Splitting Tasks into steps allows to reuse steps in different tasks.

To address this, tasks can be composed using BatchProcessor.

The __init__() constructor takes a predecessor instance. This predecessor serves as the data source during calls to get_batch(). This function returns a Generator of BatchResults, enabling the creation of a chain of batch processors.

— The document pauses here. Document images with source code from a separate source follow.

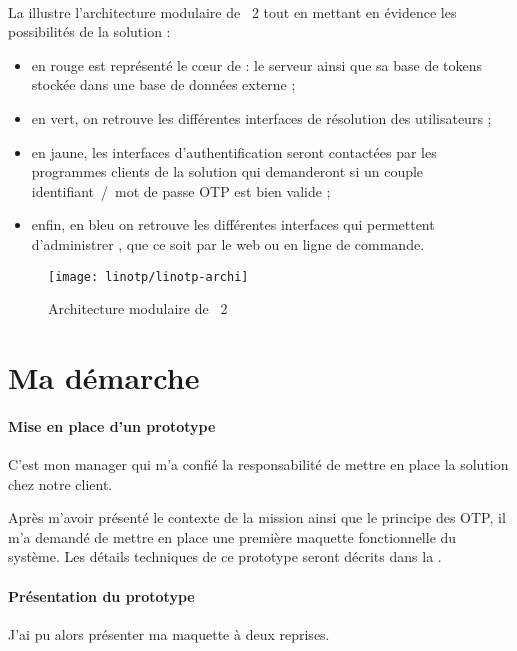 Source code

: \paragraph{}
La  illustre l'architecture modulaire de \alinotp{}~2 tout en mettant en évidence les possibilités de la solution :

\begin{itemize}
	\item en rouge est représenté le c\oe ur de \alinotp{} : le serveur ainsi que sa base de tokens stockée dans une base de données externe ;
	\item en vert, on retrouve les différentes interfaces de résolution des utilisateurs ;
	\item en jaune, les interfaces d'authentification seront contactées par les programmes clients de la solution qui demanderont si un couple identifiant~/~mot de passe OTP est bien valide ;
	\item enfin, en bleu on retrouve les différentes interfaces qui permettent d'administrer \alinotp{}, que ce soit par le web ou en ligne de commande.
\end{itemize}

\begin{figure}
	\centering
	\texttt{[image: linotp/linotp-archi]}
	\caption{Architecture modulaire de \alinotp{}~2}
	\label{figure:linotp:linotp-archi}
\end{figure}


\section{Ma démarche}

\paragraph{Mise en place d'un prototype}
C'est mon manager \apakou{} qui m'a confié la responsabilité de mettre en place la solution \alinotp{} chez notre client.

Après m'avoir présenté le contexte de la mission ainsi que le principe des OTP, il m'a demandé de mettre en place une première maquette fonctionnelle du système.
Les détails techniques de ce prototype seront décrits dans la .

\paragraph{Présentation du prototype}
J'ai pu alors présenter ma maquette à deux reprises.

The final component in the chain initiates the processing and sets the max_batch_size for the entire chain.

The ClosedLoopBatchProcessor is a convenient implementation for this final step, integrating batching with logging and reporting functionality.

For the CSV loading task mentioned above, see the figure below:

$digraph example { rankdir=RL; node [ shape=record ]; csv [ label = "csv|<get_batch>get_batch"; ]; validator [ label = "validator|<get_batch>get_batch"; ]; cypher [ label = "cypher|<get_batch>get_batch"; ]; end [ label = "end|<get_batch>get_batch"; ]; end:get_batch -> cypher:get_batch -> validator:get_batch -> csv:get_batch; }$

An implementation of this can be found in CSVLoad2Neo4jTask:

def run_internal(self, **kwargs) -> TaskReturn:
    error_file = self.file.with_suffix(".error.json")

    csv = CSVBatchProcessor(self.file, self.context, self)
    validator = ValidationBatchProcessor(self.context, self, csv, self.model, error_file)
    cypher = CypherBatchProcessor(self.context, self, validator, self._query())
    end = ClosedLoopBatchProcessor(self.context, self, cypher)
    result = next(end.get_batch(self.batch_size))

    return TaskReturn(True, result.statistics)

If validation is not needed, the validator can simply be removed or substituted with another implementation.

The library provides several BatchProcessor implementations to build tasks from.

Splitting a task into sub-steps also simplifies testing, as each step (BatchProcessor) can be tested in isolation.

A dictionary containing batch metadata is passed between steps via BatchResults. The keys in this dictionary depend on the processors involved. For instance, the csv processor used above would add a csv_lines_read entry, while the validator would add valid_rows and invalid_rows entries.

The ClosedLoopBatchProcessor, at the end of the chain, aggregates this information and sends it to the reporter. If database reporting is enabled, each processed batch will trigger an update, allowing real-time monitoring.

The classes SQLLoad2Neo4jTask and CSVLoad2Neo4jTask use BatchProcessors to stream data from either an SQL database or a CSV file respectively, allowing for implementation of ETL pipelines with minimal effort.